Golovkin defeated Derevyanchenko by unanimous decision in their 12-round fight for the then-unclaimed IBF middleweight title, which was stripped from Canelo Alvarez. Judges Frank Lombardi (115-112) and Eric Marlinski (115-112) scored seven rounds apiece for Golovkin, but judge Kevin Morgan gave Golovkin credit for only a one-point win (114-113) on October 5 at Madison Square Garden in New York.
Derevyanchenko, who overcame a first-round knockdown, doesn’t agree with them.
“I’ve had some time to go back and watch it,” Derevyanchenko told “The PBC Podcast” co-hosts Kenneth Bouhairie and Michael Rosenthal for their newest episode. “And I felt it was really close, but I do feel that I won that fight.”
Even though his showdown with Golovkin left Derevyanchenko with a second professional defeat on his record (13-2, 10 KOs), the Ukrainian contender knows he won some fans that night by displaying surreal resilience versus the hard-hitting Golovkin. Derevyanchenko bravely battled through a nasty gash around his right eye for nine-plus rounds and thoroughly tested Kazakhstan’s Golovkin (40-1-1, 35 KOs) in a spectacular slugfest BoxingScene.com named its “Fight of the Year” for 2019.
“It means a lot to me,” Derevyanchenko said. “I know that my popularity increased [from] that fight. But I trained so hard for that fight. I prepared so hard for that fight. I feel fairly good with my performance. That fight was in October, and while it’s in the [background] right now and it’s behind me, it’s just so much motivation to even work harder to prove to everyone that I do belong with that competition and that I am a world champion.”
Derevyanchenko “would love a rematch,” but the 2008 Olympian isn’t exactly expecting it to happen.
The 38-year-old Golovkin likely will make a mandated defense of his IBF belt next against Poland’s Kamil Szeremeta (21-0, 5 KOs).
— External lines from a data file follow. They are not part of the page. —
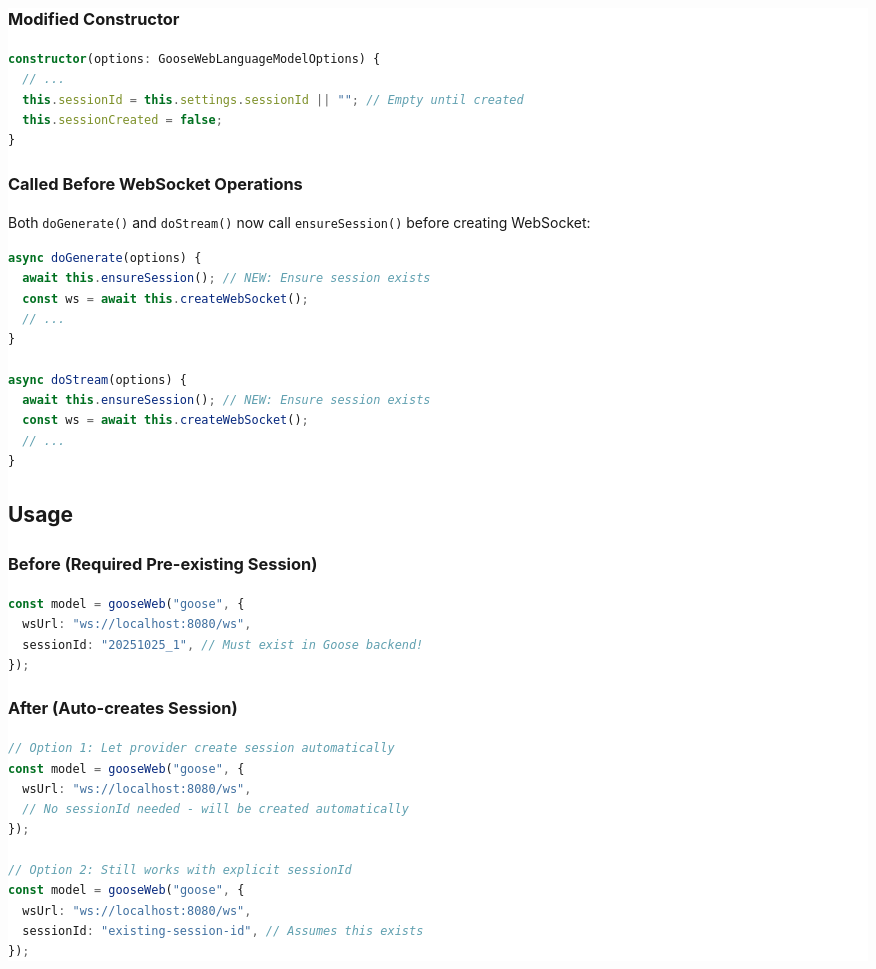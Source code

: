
 ```typescript
```

### Modified Constructor

```typescript
constructor(options: GooseWebLanguageModelOptions) {
  // ...
  this.sessionId = this.settings.sessionId || ""; // Empty until created
  this.sessionCreated = false;
}
```

### Called Before WebSocket Operations

Both `doGenerate()` and `doStream()` now call `ensureSession()` before creating WebSocket:

```typescript
async doGenerate(options) {
  await this.ensureSession(); // NEW: Ensure session exists
  const ws = await this.createWebSocket();
  // ...
}

async doStream(options) {
  await this.ensureSession(); // NEW: Ensure session exists
  const ws = await this.createWebSocket();
  // ...
}
```

## Usage

### Before (Required Pre-existing Session)

```typescript
const model = gooseWeb("goose", {
  wsUrl: "ws://localhost:8080/ws",
  sessionId: "20251025_1", // Must exist in Goose backend!
});
```

### After (Auto-creates Session)

```typescript
// Option 1: Let provider create session automatically
const model = gooseWeb("goose", {
  wsUrl: "ws://localhost:8080/ws",
  // No sessionId needed - will be created automatically
});

// Option 2: Still works with explicit sessionId
const model = gooseWeb("goose", {
  wsUrl: "ws://localhost:8080/ws",
  sessionId: "existing-session-id", // Assumes this exists
});
```
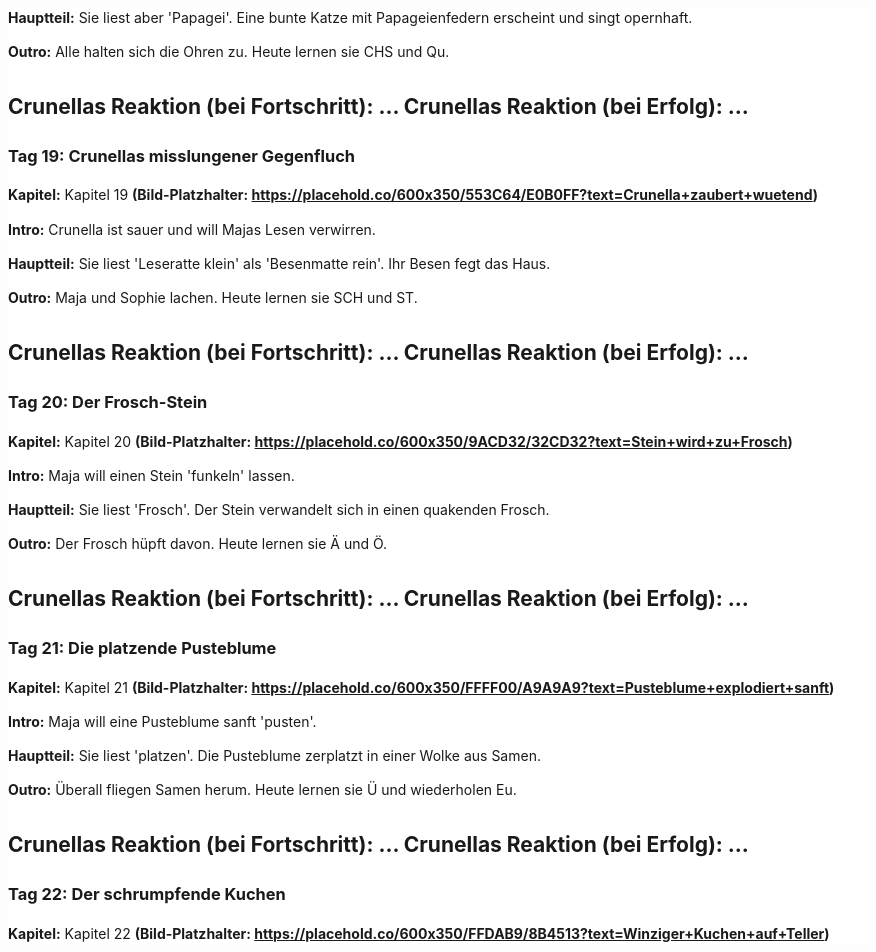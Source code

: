 **Hauptteil:**
Sie liest aber 'Papagei'. Eine bunte Katze mit Papageienfedern erscheint und singt opernhaft.

**Outro:**
Alle halten sich die Ohren zu. Heute lernen sie CHS und Qu.

**Crunellas Reaktion (bei Fortschritt):** ...
**Crunellas Reaktion (bei Erfolg):** ...
---
### Tag 19: Crunellas misslungener Gegenfluch
**Kapitel:** Kapitel 19
**(Bild-Platzhalter: https://placehold.co/600x350/553C64/E0B0FF?text=Crunella+zaubert+wuetend)**

**Intro:**
Crunella ist sauer und will Majas Lesen verwirren.

**Hauptteil:**
Sie liest 'Leseratte klein' als 'Besenmatte rein'. Ihr Besen fegt das Haus.

**Outro:**
Maja und Sophie lachen. Heute lernen sie SCH und ST.

**Crunellas Reaktion (bei Fortschritt):** ...
**Crunellas Reaktion (bei Erfolg):** ...
---
### Tag 20: Der Frosch-Stein
**Kapitel:** Kapitel 20
**(Bild-Platzhalter: https://placehold.co/600x350/9ACD32/32CD32?text=Stein+wird+zu+Frosch)**

**Intro:**
Maja will einen Stein 'funkeln' lassen.

**Hauptteil:**
Sie liest 'Frosch'. Der Stein verwandelt sich in einen quakenden Frosch.

**Outro:**
Der Frosch hüpft davon. Heute lernen sie Ä und Ö.

**Crunellas Reaktion (bei Fortschritt):** ...
**Crunellas Reaktion (bei Erfolg):** ...
---
### Tag 21: Die platzende Pusteblume
**Kapitel:** Kapitel 21
**(Bild-Platzhalter: https://placehold.co/600x350/FFFF00/A9A9A9?text=Pusteblume+explodiert+sanft)**

**Intro:**
Maja will eine Pusteblume sanft 'pusten'.

**Hauptteil:**
Sie liest 'platzen'. Die Pusteblume zerplatzt in einer Wolke aus Samen.

**Outro:**
Überall fliegen Samen herum. Heute lernen sie Ü und wiederholen Eu.

**Crunellas Reaktion (bei Fortschritt):** ...
**Crunellas Reaktion (bei Erfolg):** ...
---
### Tag 22: Der schrumpfende Kuchen
**Kapitel:** Kapitel 22
**(Bild-Platzhalter: https://placehold.co/600x350/FFDAB9/8B4513?text=Winziger+Kuchen+auf+Teller)**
If a heavily favored Golovkin wins a bout he had planned prior to the COVID-19 pandemic, he could meet Mexico’s Alvarez (53-1-2, 36 KOs) for the third time in his following fight.
“It was in the contract when we signed to fight [Golovkin] that actually the winner of this fight was gonna fight the mandatory [next],” Derevyanchenko said. “And that’s what Golovkin is gonna do right now.”